OldBUFFkeeper
The beginning of your text makes me want to scratch my old, grey, head in wonder, as I have heard it before, and many times. Given that the J-58 and the J-93 were roughly the size, to hear that the J-58 was an 80%(!!) "scale model" of the J-91, originally offered as a competitor to........... the J-93, as a B-70 powerplant, one must wonder just how much of a monster that engine (the J-91) must have been, and what was P&W thinking when they offered it as a J-93 alternative?
The J91 had a pressure-ratio of 7:1, and the J58 had a pressure-ratio (IIRC) of 8.8:1 so the J58 would get more thrust for it's size. I'm not sure if the J91 had a variable IGV or the airflow-controlled nozzle, but the J58 had both of these. The former may have been to keep the turbine inlet temperature in line at high mach-numbers; the latter, might have been to squeeze extra AB performance out of the engine.
I'd like to make note that I'm not sure if 80% scale meant 80% the weight, 80% the diameter, 80% the mass-flow.
Perhaps, there was a FOUR(!!)-engined version of the Valkyrie that no one, (certainly not I), has never seen! But then again, when one hears the thrust figures for the J-91, (approx. 41,500lbs w/AB) they're not that much greater than the most powerful versions of either the J58 or J-93, both of which "clocked in" at around 33,500/35,000lbs.
That's because of the lower pressure ratio. I actually didn't know the thrust was that high actually.
To add insult to injury, the weight, around four and a half TONS(!!!)

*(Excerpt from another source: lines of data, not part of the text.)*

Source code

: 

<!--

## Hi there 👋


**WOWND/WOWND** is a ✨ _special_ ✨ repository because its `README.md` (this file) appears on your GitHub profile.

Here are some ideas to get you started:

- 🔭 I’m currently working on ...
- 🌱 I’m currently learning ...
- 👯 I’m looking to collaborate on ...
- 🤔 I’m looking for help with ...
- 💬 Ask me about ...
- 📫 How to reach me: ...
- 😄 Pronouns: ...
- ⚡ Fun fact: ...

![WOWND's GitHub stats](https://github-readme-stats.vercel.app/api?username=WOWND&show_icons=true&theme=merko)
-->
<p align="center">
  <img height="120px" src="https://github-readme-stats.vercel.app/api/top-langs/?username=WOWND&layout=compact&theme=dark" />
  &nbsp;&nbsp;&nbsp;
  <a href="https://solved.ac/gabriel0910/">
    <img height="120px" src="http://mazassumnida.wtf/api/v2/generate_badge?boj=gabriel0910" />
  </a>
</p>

The J91 weighed 9,000 pounds?
Great info there, and now recall that the first two stages of the, by then defunct, J-91 became the fan for the turbofan version of the J-57/JT-3, i.e. the TF-33/JT-3D. Since the inlet diameter of the that engine was around 53 inches, your figure for the J-91 seems borne out.
I'm not sure if the two compressor stages were exactly the same or simply derived from the J91. Still there's a connection between the two.

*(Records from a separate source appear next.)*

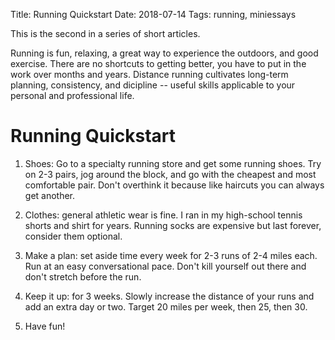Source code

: Title:  Running Quickstart
Date:   2018-07-14
Tags: running, miniessays

This is the second in a series of short articles.

Running is fun, relaxing, a great way to experience the outdoors, and good exercise. 
There are no shortcuts to getting better, you have to put in the work over months and years. 
Distance running cultivates long-term planning, consistency, and dicipline -- useful skills applicable to your personal and professional life. 

# Running Quickstart

1. Shoes: Go to a specialty running store and get some running shoes. Try on 2-3 pairs, jog around the block, and go with the cheapest and most comfortable pair. Don't overthink it because like haircuts you can always get another.

2. Clothes: general athletic wear is fine. I ran in my high-school tennis shorts and shirt for years. Running socks are expensive but last forever, consider them optional.

3. Make a plan: set aside time every week for 2-3 runs of 2-4 miles each. Run at an easy conversational pace. Don't kill yourself out there and don't stretch before the run. 

4. Keep it up: for 3 weeks. Slowly increase the distance of your runs and add an extra day or two. Target 20 miles per week, then 25, then 30.

5. Have fun!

am also still wondering how/why P&W managed to use the same designation, JT9, for what now seem to be TWO COMPLETELY SEPARATE(!!!) gas generators, since there is no way the core for the JT-9D turbofan could have been 50+ inches in diameter at the first stage after the fan?
Manufacturers have their own proclivities when it comes to designating their products. For example the JT3C was a J57 variant that powered the 707 and DC-8. When they made a turbofan; they called it the JT3D. After that point, virtually every turbofan they developed had a -D after it.
Upon measuring off a photograph of an operational version of the JT-11D-20, it became excrutiatingly self-evident that the total cross sectioal area, and, by definition, delivery capability, of the six bypass tubes coming off the compressor just after the fourth stage, was substantially less than the similarly tasked area available with a fully annular bypass duct in a classic turbofan.
Because it wasn't designed to use the fan to produce thrust like a propeller -- it was meant to dump excessive air around the engine as a way of lowering the pressure-ratio at high-mach as a means of lowering the turbine-inlet temperature.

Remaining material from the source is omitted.